If you make simple system where you loose karma from stealing and gain karma from donating money for orphans player can exploit that system easy. You would need to figure some other system. One could be system where after stealing or donating a certain amount you get a status that permanently raises/lowers your karma. But it really cant be permanent either because it takes away from player agency. How would you turn those things to a points. I mean stealing last coin from beggar cant be same that stealing a coin from a millionare. Also this kind of karma system makes so the quests in the game are black and white. You cant make a quest where dooming 12 orphans to die saves thousands from a plague.
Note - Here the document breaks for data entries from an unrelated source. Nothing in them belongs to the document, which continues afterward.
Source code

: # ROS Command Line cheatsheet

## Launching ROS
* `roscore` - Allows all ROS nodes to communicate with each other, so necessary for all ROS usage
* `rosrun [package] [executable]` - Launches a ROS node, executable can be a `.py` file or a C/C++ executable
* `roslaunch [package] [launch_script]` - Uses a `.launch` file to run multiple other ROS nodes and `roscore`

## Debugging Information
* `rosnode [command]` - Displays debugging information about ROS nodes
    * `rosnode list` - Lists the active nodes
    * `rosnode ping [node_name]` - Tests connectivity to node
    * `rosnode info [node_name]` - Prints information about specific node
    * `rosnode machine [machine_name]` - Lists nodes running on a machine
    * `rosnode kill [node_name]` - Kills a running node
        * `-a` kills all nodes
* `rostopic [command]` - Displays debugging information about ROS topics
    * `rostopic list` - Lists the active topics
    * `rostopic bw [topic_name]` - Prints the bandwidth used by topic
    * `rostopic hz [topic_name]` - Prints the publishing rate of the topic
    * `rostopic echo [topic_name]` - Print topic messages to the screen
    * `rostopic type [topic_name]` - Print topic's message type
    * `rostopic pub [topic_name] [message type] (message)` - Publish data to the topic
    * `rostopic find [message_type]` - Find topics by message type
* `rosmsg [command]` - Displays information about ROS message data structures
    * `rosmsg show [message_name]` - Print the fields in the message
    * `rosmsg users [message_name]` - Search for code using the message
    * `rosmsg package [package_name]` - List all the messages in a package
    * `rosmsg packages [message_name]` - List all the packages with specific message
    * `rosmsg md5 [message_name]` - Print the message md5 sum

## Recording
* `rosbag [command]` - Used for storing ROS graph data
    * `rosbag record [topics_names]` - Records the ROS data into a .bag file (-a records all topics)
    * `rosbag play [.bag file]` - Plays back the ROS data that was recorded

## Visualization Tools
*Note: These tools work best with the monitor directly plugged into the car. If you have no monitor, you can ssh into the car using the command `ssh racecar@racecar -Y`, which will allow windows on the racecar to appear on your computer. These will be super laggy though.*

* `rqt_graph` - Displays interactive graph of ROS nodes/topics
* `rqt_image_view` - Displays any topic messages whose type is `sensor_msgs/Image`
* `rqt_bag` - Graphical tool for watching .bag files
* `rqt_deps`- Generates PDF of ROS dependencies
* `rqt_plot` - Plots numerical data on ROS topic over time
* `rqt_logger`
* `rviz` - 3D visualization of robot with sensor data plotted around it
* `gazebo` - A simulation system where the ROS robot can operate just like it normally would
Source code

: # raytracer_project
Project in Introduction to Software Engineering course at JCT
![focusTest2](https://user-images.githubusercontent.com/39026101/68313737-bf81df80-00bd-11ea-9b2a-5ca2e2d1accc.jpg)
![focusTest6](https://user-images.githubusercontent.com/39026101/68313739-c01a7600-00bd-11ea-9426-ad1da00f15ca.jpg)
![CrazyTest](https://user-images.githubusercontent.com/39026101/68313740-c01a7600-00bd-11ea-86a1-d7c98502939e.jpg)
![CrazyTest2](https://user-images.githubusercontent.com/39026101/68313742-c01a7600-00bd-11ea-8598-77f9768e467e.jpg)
How to implement the karma? Everybody magically hating you for low karma is just unrealistic. Should karma effect only some random events and set story points? Sounds fine, but then devs need to implement that system to the storypoints and its not easy to do so without railroading the players. Like Paragon/Renegate in mass effect 2. It made it so everytime the opportunity came to choose from the two, it took away from the real choise and it became just desition to wich stat you want to raise. Also choosing neutral choice was never good option, because in the end game you need to have one or other stat high enough to get trough gated discussions. You could roleplay and choose what ever you feel right, but then some late game options are just locked from you.
I think Elex did it pretty good. Subtle but visible.
Was it any good game? It has been sitting in my library for ever, but i heard its kind of meh, so i have been putting it of.
It's ok. With faction relations and stuff. And cobbling up a troll with a jetpack and a legensary sword has something. While the lore is ok. But you need a reshade to get rid of the "gray fog", especially in the swamps. I mean the 1., didn't play the 2. yet.
One might argue that KOTOR semi-ruined a generation of video games with morality systems. I'm one. I would argue that.
Yeah, I fucking detest the way morality systems in games work.
I don't think they're a fundamentally unworkable idea, but very few games have even come close to doing anything good with the concept.
Most just offer you two equal but different benefits, let you pick between them, and call that morality. See Bioshock. And the Mass Effect / KOTOR system always sucked because it punished you for going down the middle (ie, playing a complex character).
One of the only good morality systems I've ever seen is Metro 2033. For those who don't know, the game has a secret personality tracker. It gives you points for taking actions that are pro-social. You get a lot of opportunities in the game to refuse benefits or give up resources to help others. You are never directly rewarded for this. It doesn't do the bullshit where you give someone some food and they go "Here's an old gun I had lying around." Being kind costs you. It also measures the time you spend interacting with people, listening in on conversations, that kind of thing. Just generally giving a shit about other people. By the end of the game, if you've played your character like someone who cares about other people, you get an opportunity to make a better choice in a specific situation, that leads to a better outcome. If you don't, the choice is never presented to you at all, because the character you portrayed wouldn't even think there was a choice to be made in that situation. It's brilliant, and it completely solves the usual Deus Ex / Mass Effect "Three buttons" ending where nothing leading up to it matters. To be able to make the good ending choice you have to have played the kind of character who would be willing to make that choice in the first place.
Then Kreia came and deconstruct the entire morality of Star Wars...
If only more people had heeded her message, we wouldn't have ended up with the "morality" system of Infamous, where it was such a hard choice to either save these people or harvest their energy for your own gain. Decisions, decisions.
"We all have our heroes. And when we watch them fall, we die inside. She made a choice once… and I did not."
"It is such a quiet thing, to fall. But far more terrible is to admit it."
With dialogues like these binary morality system just seems dumb.
Oh yes, and I put these two quotes together to mirror how both Kreia and Atris made their choices.